How long will my job take to print?

The answer varies depending on the quantity of your job. Most large multi color presses can run at speeds up to 10,000-13,000 impressions an hour. Add multiple signatures to a job and it will add more time to the run. Plus, the press is only one part of your finished job. After the job is printed, it needs to go to bindery for cutting, folding and stitching if necessary. Each job is unique and printing times vary greatly.

What is up with that smell?

Pressrooms are smelly! Between the lacquer smell of printing inks and the pungent odor of blanket wash, entering a pressroom is an assault on your nose. Many clients who come in for a press check ask this question. The boss will say it smells like money, but most pressmen will reply with "what smell?" as we honestly can not smell it anymore.
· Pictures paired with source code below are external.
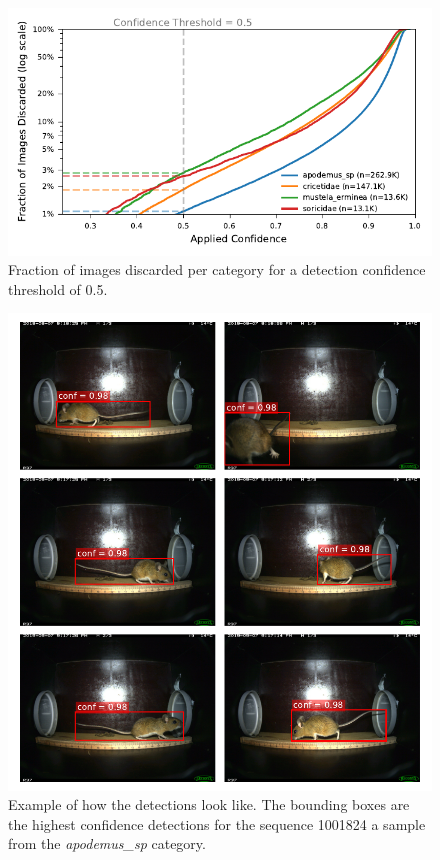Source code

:         \begin{figure}[ht]
        \centering
        \includegraphics{figures/discarded_img_by_conf.pdf}
        \caption{Fraction of images discarded per category for a detection confidence threshold of 0.5.}
        \label{fig:lost_images}
        \end{figure}

        \begin{figure}[ht]
        \centering
        \includegraphics{figures/detections_on_a_sequence.pdf}
        \caption{Example of how the detections look like. The bounding boxes are the highest confidence detections for the sequence 1001824 a sample from the \textit{apodemus\_sp} category.}
        \label{fig:detection_example}
        \end{figure}

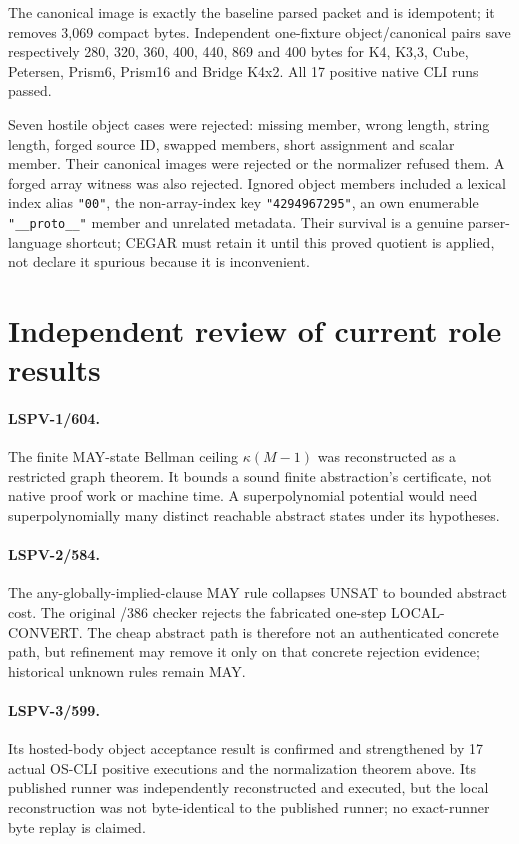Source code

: \documentclass[11pt]{article}
\begin{document}
The canonical image is exactly the baseline parsed packet and is idempotent;
it removes 3,069 compact bytes.  Independent one-fixture object/canonical pairs
save respectively 280, 320, 360, 400, 440, 869 and 400 bytes for K4, K3,3,
Cube, Petersen, Prism6, Prism16 and Bridge K4x2.  All 17 positive native CLI
runs passed.

Seven hostile object cases were rejected: missing member, wrong length, string
length, forged source ID, swapped members, short assignment and scalar member.
Their canonical images were rejected or the normalizer refused them.  A forged
array witness was also rejected.  Ignored object members included a lexical
index alias \texttt{"00"}, the non-array-index key \texttt{"4294967295"}, an
own enumerable \texttt{"\_\_proto\_\_"} member and unrelated metadata.  Their
survival is a genuine parser-language shortcut; CEGAR must retain it until this
proved quotient is applied, not declare it spurious because it is inconvenient.

\section{Independent review of current role results}

\paragraph{LSPV-1/604.}
The finite MAY-state Bellman ceiling $\kappa(M-1)$ was reconstructed as a
restricted graph theorem.  It bounds a sound finite abstraction's certificate,
not native proof work or machine time.  A superpolynomial potential would need
superpolynomially many distinct reachable abstract states under its hypotheses.

\paragraph{LSPV-2/584.}
The any-globally-implied-clause MAY rule collapses UNSAT to bounded abstract
cost.  The original /386 checker rejects the fabricated one-step
LOCAL-CONVERT.  The cheap abstract path is therefore not an authenticated
concrete path, but refinement may remove it only on that concrete rejection
evidence; historical unknown rules remain MAY.

\paragraph{LSPV-3/599.}
Its hosted-body object acceptance result is confirmed and strengthened by 17
actual OS-CLI positive executions and the normalization theorem above.  Its
published runner was independently reconstructed and executed, but the local
reconstruction was not byte-identical to the published runner; no exact-runner
byte replay is claimed.
\end{document}
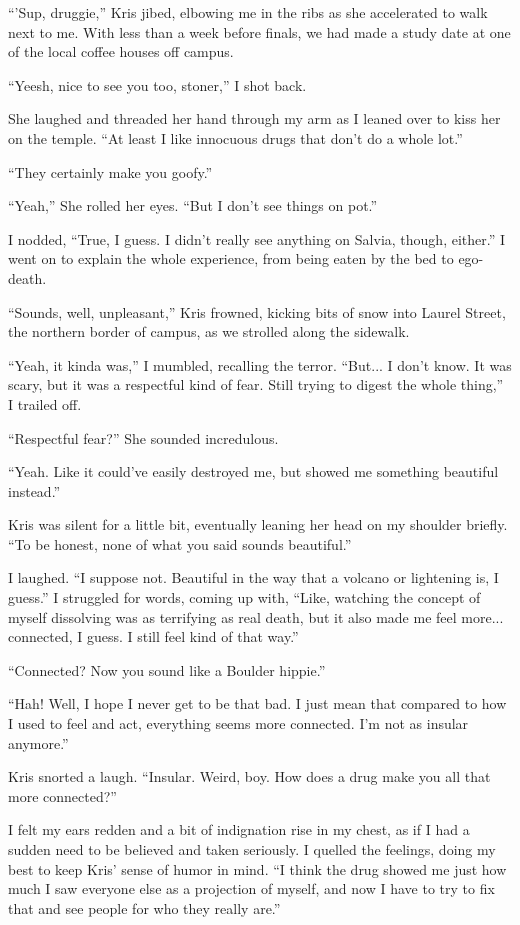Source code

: ``'Sup, druggie,'' Kris jibed, elbowing me in the ribs as she accelerated to walk next to me.  With less than a week before finals, we had made a study date at one of the local coffee houses off campus.

``Yeesh, nice to see you too, stoner,'' I shot back.

She laughed and threaded her hand through my arm as I leaned over to kiss her on the temple.  ``At least I like innocuous drugs that don't do a whole lot.''

``They certainly make you goofy.''

``Yeah,'' She rolled her eyes.  ``But I don't see things on pot.''

I nodded, ``True, I guess.  I didn't really see anything on Salvia, though, either.''  I went on to explain the whole experience, from being eaten by the bed to ego-death.

``Sounds, well, unpleasant,'' Kris frowned, kicking bits of snow into Laurel Street, the northern border of campus, as we strolled along the sidewalk.

``Yeah, it kinda was,'' I mumbled, recalling the terror.  ``But... I don't know.  It was scary, but it was a respectful kind of fear.  Still trying to digest the whole thing,'' I trailed off.

``Respectful fear?''  She sounded incredulous.

``Yeah.  Like it could've easily destroyed me, but showed me something beautiful instead.''

Kris was silent for a little bit, eventually leaning her head on my shoulder briefly.  ``To be honest, none of what you said sounds beautiful.''

I laughed.  ``I suppose not.  Beautiful in the way that a volcano or lightening is, I guess.''  I struggled for words, coming up with, ``Like, watching the concept of myself dissolving was as terrifying as real death, but it also made me feel more... connected, I guess.  I still feel kind of that way.''

``Connected?   Now you sound like a Boulder hippie.''

``Hah!  Well, I hope I never get to be that bad.  I just mean that compared to how I used to feel and act, everything seems more connected.  I'm not as insular anymore.''

Kris snorted a laugh.  ``Insular.  Weird, boy.  How does a drug make you all that more connected?''

I felt my ears redden and a bit of indignation rise in my chest, as if I had a sudden need to be believed and taken seriously.  I quelled the feelings, doing my best to keep Kris' sense of humor in mind.  ``I think the drug showed me just how much I saw everyone else as a projection of myself, and now I have to try to fix that and see people for who they really are.''

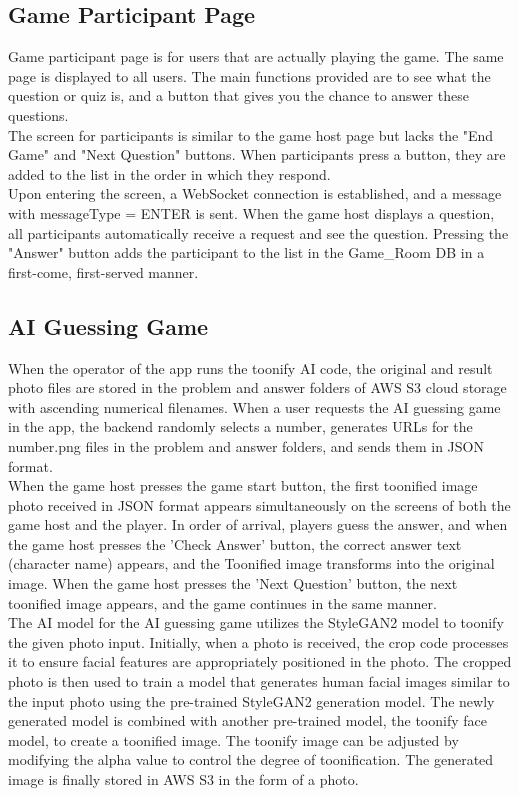 \documentclass[conference]{IEEEtran}
\begin{document}
    \subsection{Game Participant Page}
        Game participant page is for users that are actually playing the game. The same page is displayed to all users. The main functions provided are to see what the question or quiz is, and a button that gives you the chance to answer these questions. \\
        The screen for participants is similar to the game host page but lacks the "End Game" and "Next Question" buttons. When participants press a button, they are added to the list in the order in which they respond. \\
    	Upon entering the screen, a WebSocket connection is established, and a message with messageType = ENTER is sent. When the game host displays a question, all participants automatically receive a request and see the question. Pressing the "Answer" button adds the participant to the list in the Game\_Room DB in a first-come, first-served manner.

    \subsection{AI Guessing Game}
        When the operator of the app runs the toonify AI code, the original and result photo files are stored in the problem and answer folders of AWS S3 cloud storage with ascending numerical filenames. When a user requests the AI guessing game in the app, the backend randomly selects a number, generates URLs for the number.png files in the problem and answer folders, and sends them in JSON format.\\
        When the game host presses the game start button, the first toonified image photo received in JSON format appears simultaneously on the screens of both the game host and the player. In order of arrival, players guess the answer, and when the game host presses the 'Check Answer' button, the correct answer text (character name) appears, and the Toonified image transforms into the original image. When the game host presses the 'Next Question' button, the next toonified image appears, and the game continues in the same manner.\\
        The AI model for the AI guessing game utilizes the StyleGAN2 model to toonify the given photo input. Initially, when a photo is received, the crop code processes it to ensure facial features are appropriately positioned in the photo. The cropped photo is then used to train a model that generates human facial images similar to the input photo using the pre-trained StyleGAN2 generation model. The newly generated model is combined with another pre-trained model, the toonify face model, to create a toonified image. The toonify image can be adjusted by modifying the alpha value to control the degree of toonification. The generated image is finally stored in AWS S3 in the form of a photo.
\end{document}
What to look for during a press check:

Color Consistency. If you are doing multiple signatures, check each one to make sure the colors are consistent to previous signatures.
Spot Colors. Check PMS colors to a current Pantone Book.
Registration. Make sure that the colors register to each other. You should be able to see a rosette pattern under a loupe on a CMYK print job.
Compare Proofs to the press sheet. Not necessarily for color, but to check that all of the content is on the page.
Look at sheet for pinholes or broken text. Presses get dust and paper fibers in them that can stick to the plate causing pinholes and hickeys.
Weight, if piece is to be mailed. This is the last chance before printing to make sure your postage won't be different.
Correct Paper. Double check to make sure the correct paper was pulled or shipped and is being printed on.
Color Breaks. On spot color jobs, make sure that the correct colors are in the correct place.
Bleeds. Look at each corner of each page on the press sheet to make sure that enough bleed is used.

Ending Your Press Check

Once you have completed all of the above steps and asked any questions you may have, sign off on a printed press sheet for final approval. Sign a couple of sheets and make sure to take a set of signed off sheets with you when you leave. Having a set of approved press sheets will help you if problems arise after you have left the print shop.

If you have a great relationship with your service provider as well as the pressmen at the shop, your press checks will go much smoother. A great relationship will mean that they understand what you are looking for and adjust the press before you even look at a press proof. This will greatly speed up the production time on your jobs, making both you and the print company happy!